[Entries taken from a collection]
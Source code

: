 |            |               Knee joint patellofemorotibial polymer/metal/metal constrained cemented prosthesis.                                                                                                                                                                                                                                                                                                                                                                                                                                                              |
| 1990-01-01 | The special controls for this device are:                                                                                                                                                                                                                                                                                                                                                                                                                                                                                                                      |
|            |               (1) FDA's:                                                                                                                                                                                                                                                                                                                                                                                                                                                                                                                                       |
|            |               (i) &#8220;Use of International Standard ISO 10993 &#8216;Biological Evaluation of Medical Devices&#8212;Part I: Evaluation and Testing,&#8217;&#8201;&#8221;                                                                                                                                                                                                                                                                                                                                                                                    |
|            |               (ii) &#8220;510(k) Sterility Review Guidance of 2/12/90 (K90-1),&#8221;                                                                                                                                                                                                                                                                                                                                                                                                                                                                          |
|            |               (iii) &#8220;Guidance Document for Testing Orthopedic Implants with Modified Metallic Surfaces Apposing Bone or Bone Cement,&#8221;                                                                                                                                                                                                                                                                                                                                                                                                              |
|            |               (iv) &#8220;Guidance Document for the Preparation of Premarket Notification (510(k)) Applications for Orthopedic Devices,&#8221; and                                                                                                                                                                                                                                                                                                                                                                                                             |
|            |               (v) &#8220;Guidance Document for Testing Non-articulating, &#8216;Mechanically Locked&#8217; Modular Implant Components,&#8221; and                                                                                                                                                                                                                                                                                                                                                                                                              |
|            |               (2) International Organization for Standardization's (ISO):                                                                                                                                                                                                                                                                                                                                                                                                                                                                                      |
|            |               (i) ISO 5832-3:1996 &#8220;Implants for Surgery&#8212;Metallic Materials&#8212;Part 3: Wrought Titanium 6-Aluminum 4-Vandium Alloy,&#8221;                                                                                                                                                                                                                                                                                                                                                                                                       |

(What the exercise asks) Would you be able to transcribe every line of the data exactly?

(Your solution)
Source code

: |            |               Knee joint patellofemorotibial polymer/metal/metal constrained cemented prosthesis.                                                                                                                                                                                                                                                                                                                                                                                                                                                              |
| 1990-01-01 | The special controls for this device are:                                                                                                                                                                                                                                                                                                                                                                                                                                                                                                                      |
|            |               (1) FDA's:                                                                                                                                                                                                                                                                                                                                                                                                                                                                                                                                       |
|            |               (i) &#8220;Use of International Standard ISO 10993 &#8216;Biological Evaluation of Medical Devices&#8212;Part I: Evaluation and Testing,&#8217;&#8201;&#8221;                                                                                                                                                                                                                                                                                                                                                                                    |
|            |               (ii) &#8220;510(k) Sterility Review Guidance of 2/12/90 (K90-1),&#8221;                                                                                                                                                                                                                                                                                                                                                                                                                                                                          |
|            |               (iii) &#8220;Guidance Document for Testing Orthopedic Implants with Modified Metallic Surfaces Apposing Bone or Bone Cement,&#8221;                                                                                                                                                                                                                                                                                                                                                                                                              |
|            |               (iv) &#8220;Guidance Document for the Preparation of Premarket Notification (510(k)) Applications for Orthopedic Devices,&#8221; and                                                                                                                                                                                                                                                                                                                                                                                                             |
|            |               (v) &#8220;Guidance Document for Testing Non-articulating, &#8216;Mechanically Locked&#8217; Modular Implant Components,&#8221; and                                                                                                                                                                                                                                                                                                                                                                                                              |
|            |               (2) International Organization for Standardization's (ISO):                                                                                                                                                                                                                                                                                                                                                                                                                                                                                      |
|            |               (i) ISO 5832-3:1996 &#8220;Implants for Surgery&#8212;Metallic Materials&#8212;Part 3: Wrought Titanium 6-Aluminum 4-Vandium Alloy,&#8221;                                                                                                                                                                                                                                                                                                                                                                                                       |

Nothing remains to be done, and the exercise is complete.